What you need to do: Your task is to work out how many lines in the data that follows hold "This" and to state that number alone.

(Source texts of formatted documents)

··········

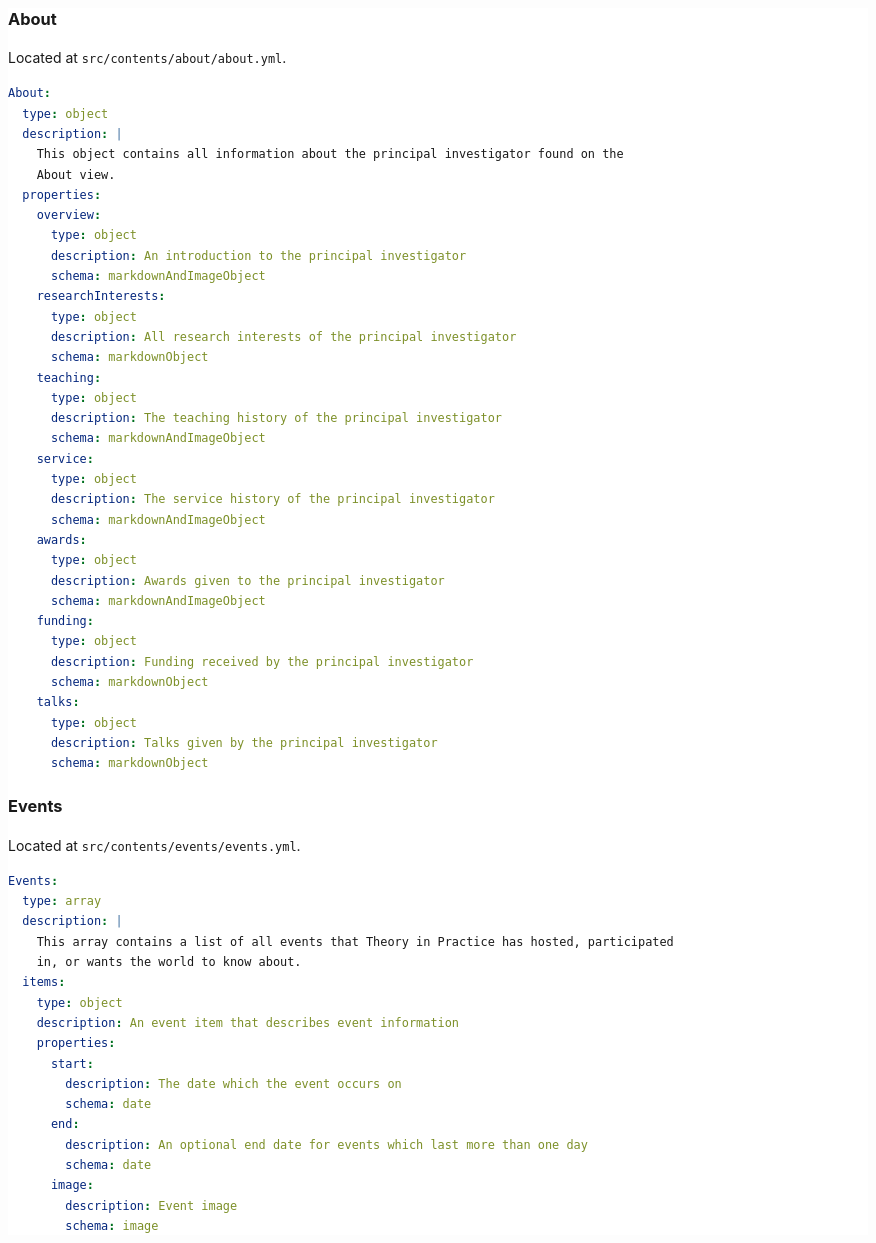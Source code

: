 
### About

Located at `src/contents/about/about.yml`.

```yaml
About:
  type: object
  description: |
    This object contains all information about the principal investigator found on the
    About view.
  properties:
    overview:
      type: object
      description: An introduction to the principal investigator
      schema: markdownAndImageObject
    researchInterests:
      type: object
      description: All research interests of the principal investigator
      schema: markdownObject
    teaching:
      type: object
      description: The teaching history of the principal investigator
      schema: markdownAndImageObject
    service:
      type: object
      description: The service history of the principal investigator
      schema: markdownAndImageObject
    awards:
      type: object
      description: Awards given to the principal investigator
      schema: markdownAndImageObject
    funding:
      type: object
      description: Funding received by the principal investigator
      schema: markdownObject
    talks:
      type: object
      description: Talks given by the principal investigator
      schema: markdownObject
```

### Events

Located at `src/contents/events/events.yml`.

```yaml
Events:
  type: array
  description: |
    This array contains a list of all events that Theory in Practice has hosted, participated
    in, or wants the world to know about.
  items:
    type: object
    description: An event item that describes event information
    properties:
      start:
        description: The date which the event occurs on
        schema: date
      end:
        description: An optional end date for events which last more than one day
        schema: date
      image:
        description: Event image
        schema: image
```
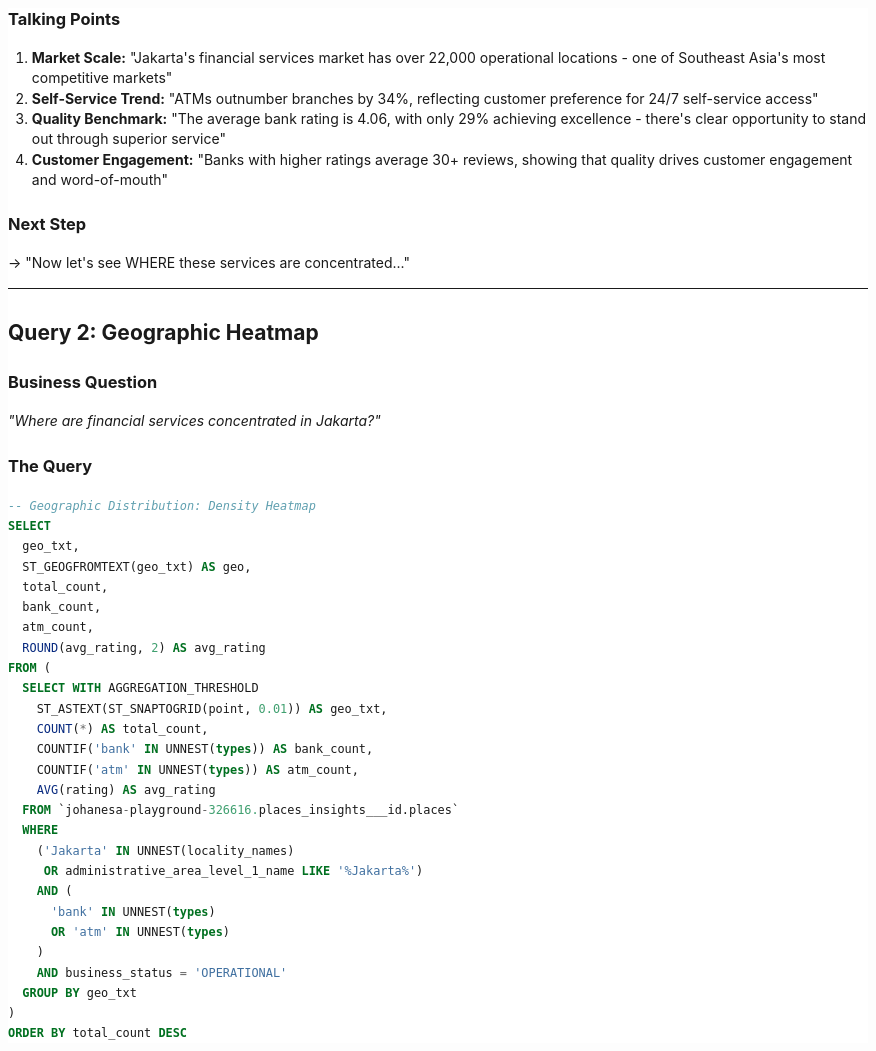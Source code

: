 ### Talking Points

1. **Market Scale:** "Jakarta's financial services market has over 22,000 operational locations - one of Southeast Asia's most competitive markets"
2. **Self-Service Trend:** "ATMs outnumber branches by 34%, reflecting customer preference for 24/7 self-service access"
3. **Quality Benchmark:** "The average bank rating is 4.06, with only 29% achieving excellence - there's clear opportunity to stand out through superior service"
4. **Customer Engagement:** "Banks with higher ratings average 30+ reviews, showing that quality drives customer engagement and word-of-mouth"

### Next Step
→ "Now let's see WHERE these services are concentrated..."

---

## Query 2: Geographic Heatmap

### Business Question
*"Where are financial services concentrated in Jakarta?"*

### The Query

```sql
-- Geographic Distribution: Density Heatmap
SELECT
  geo_txt,
  ST_GEOGFROMTEXT(geo_txt) AS geo,
  total_count,
  bank_count,
  atm_count,
  ROUND(avg_rating, 2) AS avg_rating
FROM (
  SELECT WITH AGGREGATION_THRESHOLD
    ST_ASTEXT(ST_SNAPTOGRID(point, 0.01)) AS geo_txt,
    COUNT(*) AS total_count,
    COUNTIF('bank' IN UNNEST(types)) AS bank_count,
    COUNTIF('atm' IN UNNEST(types)) AS atm_count,
    AVG(rating) AS avg_rating
  FROM `johanesa-playground-326616.places_insights___id.places`
  WHERE
    ('Jakarta' IN UNNEST(locality_names)
     OR administrative_area_level_1_name LIKE '%Jakarta%')
    AND (
      'bank' IN UNNEST(types)
      OR 'atm' IN UNNEST(types)
    )
    AND business_status = 'OPERATIONAL'
  GROUP BY geo_txt
)
ORDER BY total_count DESC
```
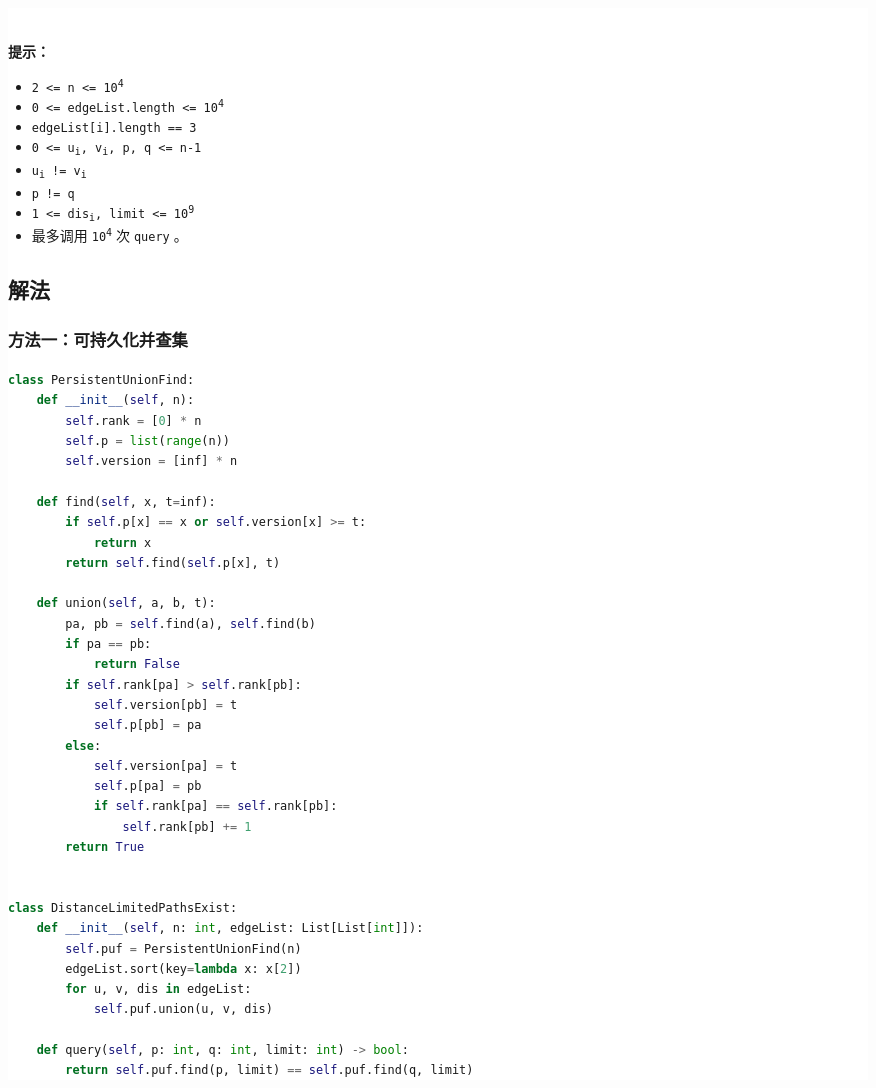<p>&nbsp;</p>

<p><strong>提示：</strong></p>

<ul>
	<li><code>2 &lt;= n &lt;= 10<sup>4</sup></code></li>
	<li><code>0 &lt;= edgeList.length &lt;= 10<sup>4</sup></code></li>
	<li><code>edgeList[i].length == 3</code></li>
	<li><code>0 &lt;= u<sub>i</sub>, v<sub>i</sub>, p, q &lt;= n-1</code></li>
	<li><code>u<sub>i</sub> != v<sub>i</sub></code></li>
	<li><code>p != q</code></li>
	<li><code>1 &lt;= dis<sub>i</sub>, limit &lt;= 10<sup>9</sup></code></li>
	<li>最多调用&nbsp;<code>10<sup>4</sup></code>&nbsp;次&nbsp;<code>query</code>&nbsp;。</li>
</ul>

## 解法

### 方法一：可持久化并查集



```python
class PersistentUnionFind:
    def __init__(self, n):
        self.rank = [0] * n
        self.p = list(range(n))
        self.version = [inf] * n

    def find(self, x, t=inf):
        if self.p[x] == x or self.version[x] >= t:
            return x
        return self.find(self.p[x], t)

    def union(self, a, b, t):
        pa, pb = self.find(a), self.find(b)
        if pa == pb:
            return False
        if self.rank[pa] > self.rank[pb]:
            self.version[pb] = t
            self.p[pb] = pa
        else:
            self.version[pa] = t
            self.p[pa] = pb
            if self.rank[pa] == self.rank[pb]:
                self.rank[pb] += 1
        return True


class DistanceLimitedPathsExist:
    def __init__(self, n: int, edgeList: List[List[int]]):
        self.puf = PersistentUnionFind(n)
        edgeList.sort(key=lambda x: x[2])
        for u, v, dis in edgeList:
            self.puf.union(u, v, dis)

    def query(self, p: int, q: int, limit: int) -> bool:
        return self.puf.find(p, limit) == self.puf.find(q, limit)
```
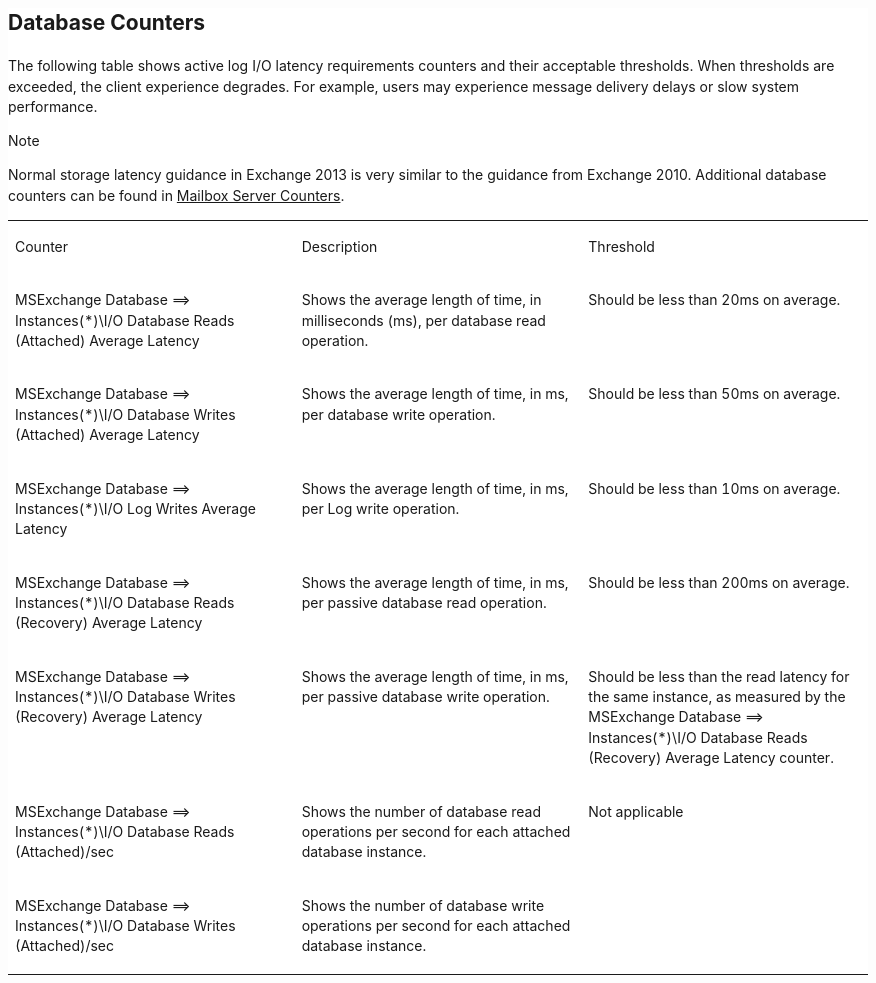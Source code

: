 ## Database Counters

The following table shows active log I/O latency requirements counters and their acceptable thresholds. When thresholds are exceeded, the client experience degrades. For example, users may experience message delivery delays or slow system performance.

> [!NOTE]
> Normal storage latency guidance in Exchange 2013 is very similar to the guidance from Exchange 2010. Additional database counters can be found in <A href="https://docs.microsoft.com/previous-versions/office/exchange-server-2010/ff367871(v=exchg.141)">Mailbox Server Counters</A>.

<table>
<colgroup>
<col style="width: 33%" />
<col style="width: 33%" />
<col style="width: 33%" />
</colgroup>
<tbody>
<tr class="odd">
<td><p>Counter</p></td>
<td><p>Description</p></td>
<td><p>Threshold</p></td>
</tr>
<tr class="even">
<td><p>MSExchange Database ==&gt; Instances(*)\I/O Database Reads (Attached) Average Latency</p></td>
<td><p>Shows the average length of time, in milliseconds (ms), per database read operation.</p></td>
<td><p>Should be less than 20ms on average.</p></td>
</tr>
<tr class="odd">
<td><p>MSExchange Database ==&gt; Instances(*)\I/O Database Writes (Attached) Average Latency</p></td>
<td><p>Shows the average length of time, in ms, per database write operation.</p></td>
<td><p>Should be less than 50ms on average.</p></td>
</tr>
<tr class="even">
<td><p>MSExchange Database ==&gt; Instances(*)\I/O Log Writes Average Latency</p></td>
<td><p>Shows the average length of time, in ms, per Log write operation.</p></td>
<td><p>Should be less than 10ms on average.</p></td>
</tr>
<tr class="odd">
<td><p>MSExchange Database ==&gt; Instances(*)\I/O Database Reads (Recovery) Average Latency</p></td>
<td><p>Shows the average length of time, in ms, per passive database read operation.</p></td>
<td><p>Should be less than 200ms on average.</p></td>
</tr>
<tr class="even">
<td><p>MSExchange Database ==&gt; Instances(*)\I/O Database Writes (Recovery) Average Latency</p></td>
<td><p>Shows the average length of time, in ms, per passive database write operation.</p></td>
<td><p>Should be less than the read latency for the same instance, as measured by the MSExchange Database ==&gt; Instances(*)\I/O Database Reads (Recovery) Average Latency counter.</p></td>
</tr>
<tr class="odd">
<td><p>MSExchange Database ==&gt; Instances(*)\I/O Database Reads (Attached)/sec</p></td>
<td><p>Shows the number of database read operations per second for each attached database instance.</p></td>
<td><p>Not applicable</p></td>
</tr>
<tr class="even">
<td><p>MSExchange Database ==&gt; Instances(*)\I/O Database Writes (Attached)/sec</p></td>
<td><p>Shows the number of database write operations per second for each attached database instance.</p></td>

··········

Expected answer: 2